[Start of section]

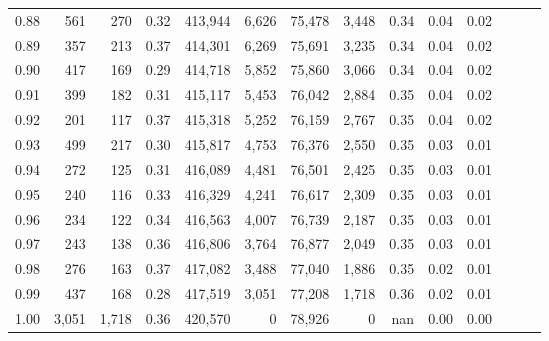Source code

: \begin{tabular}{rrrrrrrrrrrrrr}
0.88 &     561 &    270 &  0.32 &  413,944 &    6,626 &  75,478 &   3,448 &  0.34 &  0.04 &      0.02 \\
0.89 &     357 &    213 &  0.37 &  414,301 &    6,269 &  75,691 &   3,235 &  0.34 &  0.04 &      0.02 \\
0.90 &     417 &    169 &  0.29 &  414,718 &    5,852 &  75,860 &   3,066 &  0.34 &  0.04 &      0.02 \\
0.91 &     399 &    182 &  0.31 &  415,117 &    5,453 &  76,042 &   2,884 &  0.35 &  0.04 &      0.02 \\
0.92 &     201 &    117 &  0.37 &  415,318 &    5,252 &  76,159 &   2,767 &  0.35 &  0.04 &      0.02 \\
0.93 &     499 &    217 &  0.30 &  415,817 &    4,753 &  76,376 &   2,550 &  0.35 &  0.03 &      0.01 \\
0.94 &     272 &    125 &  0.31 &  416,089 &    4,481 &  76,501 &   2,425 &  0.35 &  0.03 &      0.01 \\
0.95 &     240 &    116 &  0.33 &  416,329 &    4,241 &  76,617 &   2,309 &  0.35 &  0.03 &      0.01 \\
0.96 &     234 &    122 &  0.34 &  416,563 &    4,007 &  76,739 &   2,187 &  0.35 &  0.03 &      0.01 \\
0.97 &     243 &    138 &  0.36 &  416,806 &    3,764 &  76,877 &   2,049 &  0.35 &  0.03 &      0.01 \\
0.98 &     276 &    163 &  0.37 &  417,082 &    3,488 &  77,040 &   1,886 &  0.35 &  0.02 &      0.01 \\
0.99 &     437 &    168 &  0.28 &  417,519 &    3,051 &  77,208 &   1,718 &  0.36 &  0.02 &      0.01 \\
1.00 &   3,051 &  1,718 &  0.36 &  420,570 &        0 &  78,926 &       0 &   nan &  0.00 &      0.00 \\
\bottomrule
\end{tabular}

[End of section]

# EXERCISE OBJECTIVE:
Write out the whole listing exactly, and drop the pictures.

# ANSWER TO THE EXERCISE:
Source code

: \begin{tabular}{rrrrrrrrrrrrrr}
0.88 &     561 &    270 &  0.32 &  413,944 &    6,626 &  75,478 &   3,448 &  0.34 &  0.04 &      0.02 \\
0.89 &     357 &    213 &  0.37 &  414,301 &    6,269 &  75,691 &   3,235 &  0.34 &  0.04 &      0.02 \\
0.90 &     417 &    169 &  0.29 &  414,718 &    5,852 &  75,860 &   3,066 &  0.34 &  0.04 &      0.02 \\
0.91 &     399 &    182 &  0.31 &  415,117 &    5,453 &  76,042 &   2,884 &  0.35 &  0.04 &      0.02 \\
0.92 &     201 &    117 &  0.37 &  415,318 &    5,252 &  76,159 &   2,767 &  0.35 &  0.04 &      0.02 \\
0.93 &     499 &    217 &  0.30 &  415,817 &    4,753 &  76,376 &   2,550 &  0.35 &  0.03 &      0.01 \\
0.94 &     272 &    125 &  0.31 &  416,089 &    4,481 &  76,501 &   2,425 &  0.35 &  0.03 &      0.01 \\
0.95 &     240 &    116 &  0.33 &  416,329 &    4,241 &  76,617 &   2,309 &  0.35 &  0.03 &      0.01 \\
0.96 &     234 &    122 &  0.34 &  416,563 &    4,007 &  76,739 &   2,187 &  0.35 &  0.03 &      0.01 \\
0.97 &     243 &    138 &  0.36 &  416,806 &    3,764 &  76,877 &   2,049 &  0.35 &  0.03 &      0.01 \\
0.98 &     276 &    163 &  0.37 &  417,082 &    3,488 &  77,040 &   1,886 &  0.35 &  0.02 &      0.01 \\
0.99 &     437 &    168 &  0.28 &  417,519 &    3,051 &  77,208 &   1,718 &  0.36 &  0.02 &      0.01 \\
1.00 &   3,051 &  1,718 &  0.36 &  420,570 &        0 &  78,926 &       0 &   nan &  0.00 &      0.00 \\
\bottomrule
\end{tabular}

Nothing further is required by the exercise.